Stored items

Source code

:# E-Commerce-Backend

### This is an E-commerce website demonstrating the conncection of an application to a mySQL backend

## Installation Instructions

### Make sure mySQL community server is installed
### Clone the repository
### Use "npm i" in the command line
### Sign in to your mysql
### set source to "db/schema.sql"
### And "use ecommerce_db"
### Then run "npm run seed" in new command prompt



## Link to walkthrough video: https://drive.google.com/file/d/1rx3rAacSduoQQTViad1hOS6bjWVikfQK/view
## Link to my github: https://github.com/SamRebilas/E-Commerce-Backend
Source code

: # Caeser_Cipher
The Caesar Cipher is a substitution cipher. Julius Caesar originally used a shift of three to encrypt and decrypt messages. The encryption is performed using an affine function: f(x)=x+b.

Requirement: Return every record above exactly, line by line.

Solution to the exercise:
Source code

:# E-Commerce-Backend

### This is an E-commerce website demonstrating the conncection of an application to a mySQL backend

## Installation Instructions

### Make sure mySQL community server is installed
### Clone the repository
### Use "npm i" in the command line
### Sign in to your mysql
### set source to "db/schema.sql"
### And "use ecommerce_db"
### Then run "npm run seed" in new command prompt



## Link to walkthrough video: https://drive.google.com/file/d/1rx3rAacSduoQQTViad1hOS6bjWVikfQK/view
## Link to my github: https://github.com/SamRebilas/E-Commerce-Backend
Source code

: # Caeser_Cipher
The Caesar Cipher is a substitution cipher. Julius Caesar originally used a shift of three to encrypt and decrypt messages. The encryption is performed using an affine function: f(x)=x+b.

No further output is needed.